- _TASK ITEM_:
Look for the word "FortranModule" in the entries and copy each line where it appears.

- _Items from a dataset_:
+-------+

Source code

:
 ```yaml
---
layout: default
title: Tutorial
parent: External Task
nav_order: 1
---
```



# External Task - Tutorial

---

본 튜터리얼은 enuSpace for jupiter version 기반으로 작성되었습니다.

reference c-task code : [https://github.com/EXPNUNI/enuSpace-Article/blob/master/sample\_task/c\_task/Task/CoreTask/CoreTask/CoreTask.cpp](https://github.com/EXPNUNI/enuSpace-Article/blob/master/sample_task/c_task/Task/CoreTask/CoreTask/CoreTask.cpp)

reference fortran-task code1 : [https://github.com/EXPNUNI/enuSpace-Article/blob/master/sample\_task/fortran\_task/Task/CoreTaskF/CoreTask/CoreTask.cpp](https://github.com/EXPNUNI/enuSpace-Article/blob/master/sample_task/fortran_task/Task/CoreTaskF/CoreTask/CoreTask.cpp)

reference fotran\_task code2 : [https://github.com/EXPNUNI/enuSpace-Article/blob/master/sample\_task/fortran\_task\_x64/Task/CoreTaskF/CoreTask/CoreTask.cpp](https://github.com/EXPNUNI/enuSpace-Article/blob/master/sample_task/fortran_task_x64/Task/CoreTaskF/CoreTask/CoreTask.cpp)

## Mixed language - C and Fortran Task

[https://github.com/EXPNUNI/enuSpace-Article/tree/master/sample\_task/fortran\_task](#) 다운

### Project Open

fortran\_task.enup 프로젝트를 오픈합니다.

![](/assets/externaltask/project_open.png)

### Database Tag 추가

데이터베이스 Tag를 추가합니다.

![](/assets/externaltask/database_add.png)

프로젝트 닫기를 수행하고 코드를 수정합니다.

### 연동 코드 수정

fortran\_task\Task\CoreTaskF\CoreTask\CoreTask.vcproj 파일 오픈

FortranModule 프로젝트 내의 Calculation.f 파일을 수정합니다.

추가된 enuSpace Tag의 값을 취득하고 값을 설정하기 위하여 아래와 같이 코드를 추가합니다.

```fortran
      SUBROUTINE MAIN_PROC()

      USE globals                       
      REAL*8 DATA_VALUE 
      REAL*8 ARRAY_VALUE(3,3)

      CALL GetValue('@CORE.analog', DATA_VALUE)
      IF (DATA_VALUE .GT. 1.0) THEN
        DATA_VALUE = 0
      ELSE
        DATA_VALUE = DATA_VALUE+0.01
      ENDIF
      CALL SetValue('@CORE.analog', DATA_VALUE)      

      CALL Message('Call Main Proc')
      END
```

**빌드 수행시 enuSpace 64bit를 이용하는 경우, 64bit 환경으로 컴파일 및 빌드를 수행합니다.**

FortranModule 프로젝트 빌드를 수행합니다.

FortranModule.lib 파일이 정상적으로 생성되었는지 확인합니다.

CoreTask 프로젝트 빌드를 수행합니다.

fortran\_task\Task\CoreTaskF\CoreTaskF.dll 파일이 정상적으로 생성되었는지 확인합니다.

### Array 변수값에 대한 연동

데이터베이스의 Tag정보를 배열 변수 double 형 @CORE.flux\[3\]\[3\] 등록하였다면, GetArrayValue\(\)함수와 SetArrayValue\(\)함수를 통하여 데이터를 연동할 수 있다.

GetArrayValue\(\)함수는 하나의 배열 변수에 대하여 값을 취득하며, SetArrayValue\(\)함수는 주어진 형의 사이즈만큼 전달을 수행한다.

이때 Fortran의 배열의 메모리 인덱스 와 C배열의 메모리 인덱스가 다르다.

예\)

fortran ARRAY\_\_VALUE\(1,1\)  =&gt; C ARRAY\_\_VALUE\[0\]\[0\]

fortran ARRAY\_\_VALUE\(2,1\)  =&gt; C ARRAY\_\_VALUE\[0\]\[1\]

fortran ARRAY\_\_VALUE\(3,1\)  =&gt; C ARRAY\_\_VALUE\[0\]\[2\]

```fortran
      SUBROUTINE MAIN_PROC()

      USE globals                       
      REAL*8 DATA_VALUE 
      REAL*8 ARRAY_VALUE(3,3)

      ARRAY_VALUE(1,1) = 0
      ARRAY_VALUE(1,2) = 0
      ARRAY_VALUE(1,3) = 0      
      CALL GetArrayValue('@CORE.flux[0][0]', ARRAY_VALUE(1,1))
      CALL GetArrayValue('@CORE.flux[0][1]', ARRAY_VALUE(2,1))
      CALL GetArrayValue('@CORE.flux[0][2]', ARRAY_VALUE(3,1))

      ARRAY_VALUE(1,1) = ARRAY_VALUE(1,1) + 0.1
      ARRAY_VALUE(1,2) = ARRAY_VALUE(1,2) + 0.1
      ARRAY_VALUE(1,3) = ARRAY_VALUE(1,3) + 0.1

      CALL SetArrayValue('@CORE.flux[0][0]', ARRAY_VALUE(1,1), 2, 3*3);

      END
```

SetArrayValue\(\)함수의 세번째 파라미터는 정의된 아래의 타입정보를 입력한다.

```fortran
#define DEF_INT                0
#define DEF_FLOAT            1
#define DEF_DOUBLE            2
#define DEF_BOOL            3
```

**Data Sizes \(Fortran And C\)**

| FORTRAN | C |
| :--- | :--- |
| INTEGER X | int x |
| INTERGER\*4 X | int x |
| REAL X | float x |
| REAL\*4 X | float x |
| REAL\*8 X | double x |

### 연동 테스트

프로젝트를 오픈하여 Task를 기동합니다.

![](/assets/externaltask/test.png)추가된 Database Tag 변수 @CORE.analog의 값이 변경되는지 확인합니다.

+-------+

- _OUTPUT OF THE EXERCISE_:
FortranModule 프로젝트 내의 Calculation.f 파일을 수정합니다.
FortranModule 프로젝트 빌드를 수행합니다.
FortranModule.lib 파일이 정상적으로 생성되었는지 확인합니다.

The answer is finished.